Elbette Sakarya’da ki bazı STK’ların bu tür yardım kuruluşları vasıtasıyla dünyanın çeşitli yerlerindeki Müslüman kardeşlerimize yardımlar yaptığını biliyoruz.

Sadece STK’lar olarak değil ferdi olarak da hatırı sayılır miktarda yardımlarda bulunduklarını da söyleyebiliriz.

Bizim itirazımız farklı STK’ların bir ay boyunca hep aynı isimlere “iftar sofrası” kurmak yerine, Ramazan’da yardım bekleyen daha fazla insana ulaşılması içindir…

Maalesef öyle “adaletsiz bir dünyada” yaşıyoruz ki, bir yanda kuş sütü eksik “iftar sofraları” kurulurken öte yandan insanlar “iftar” etmek için bir lokma bulamıyor.

Burnumuzun dibinde ve dünyanın bize uzak birçok noktasında Müslümanlar sahurda yedikleri bir kap yemek ile “üç gün oruç” tutmak zorunda kalıyor.

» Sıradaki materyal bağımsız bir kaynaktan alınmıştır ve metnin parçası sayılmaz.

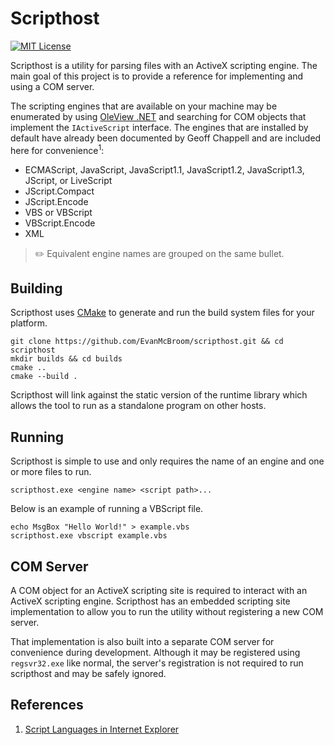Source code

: # Scripthost

[![MIT License](https://img.shields.io/badge/license-MIT-blue.svg?style=flat)](LICENSE.txt)

Scripthost is a utility for parsing files with an ActiveX scripting engine.
The main goal of this project is to  provide a reference for implementing and using a COM server.

The scripting engines that are available on your machine may be enumerated by using [OleView .NET](https://github.com/tyranid/oleviewdotnet) and searching for COM objects that implement the `IActiveScript` interface.
The engines that are installed by default have already been documented by Geoff Chappell and are included here for convenience<sup>1</sup>:

- ECMAScript, JavaScript, JavaScript1.1, JavaScript1.2, JavaScript1.3, JScript, or LiveScript
- JScript.Compact
- JScript.Encode	
- VBS or VBScript
- VBScript.Encode
- XML

> :pencil2: Equivalent engine names are grouped on the same bullet.

## Building

Scripthost uses [CMake](https://cmake.org/) to generate and run the build system files for your platform.

```
git clone https://github.com/EvanMcBroom/scripthost.git && cd scripthost
mkdir builds && cd builds
cmake ..
cmake --build .
```

Scripthost will link against the static version of the runtime library which allows the tool to run as a standalone program on other hosts.

## Running

Scripthost is simple to use and only requires the name of an engine and one or more files to run.

```
scripthost.exe <engine name> <script path>...
```

Below is an example of running a VBScript file.

```
echo MsgBox "Hello World!" > example.vbs
scripthost.exe vbscript example.vbs
```

## COM Server

A COM object for an ActiveX scripting site is required to interact with an ActiveX scripting engine.
Scripthost has an embedded scripting site implementation to allow you to run the utility without registering a new COM server.

That implementation is also built into a separate COM server for convenience during development.
Although it may be registered using `regsvr32.exe` like normal, the server's registration is not required to run scripthost and may be safely ignored.

## References

1. [Script Languages in Internet Explorer](https://www.geoffchappell.com/notes/windows/ie/mshtml/scriptlanguage.htm)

Öyleyse bizim bu Müslüman kardeşlerimizi görmezden gelip “mükellef iftar sofralarında” her akşam “karnı tokları” ağırlamaya hakkımız yok…

Bugüne kadar STK’ların “adet” olduğu üzere her Ramazan’da “iftar” programı hazırlaması pek göze batmıyordu.

Ancak yanı başımızda ve dünyanın çeşitli yerlerinde ki Müslümanların halini gördükçe o “iftar sofralarına” oturmak bizim değil onların hakkı diye düşünüyoruz.

Elbette “tercih sizin” ama her STK “iftar sofrasının”, ihtiyaç sahiplerinin “kursağı” yerine “karnı tokların” bedenine “yağ” olduğunu unutmayın. Afiyet olsun…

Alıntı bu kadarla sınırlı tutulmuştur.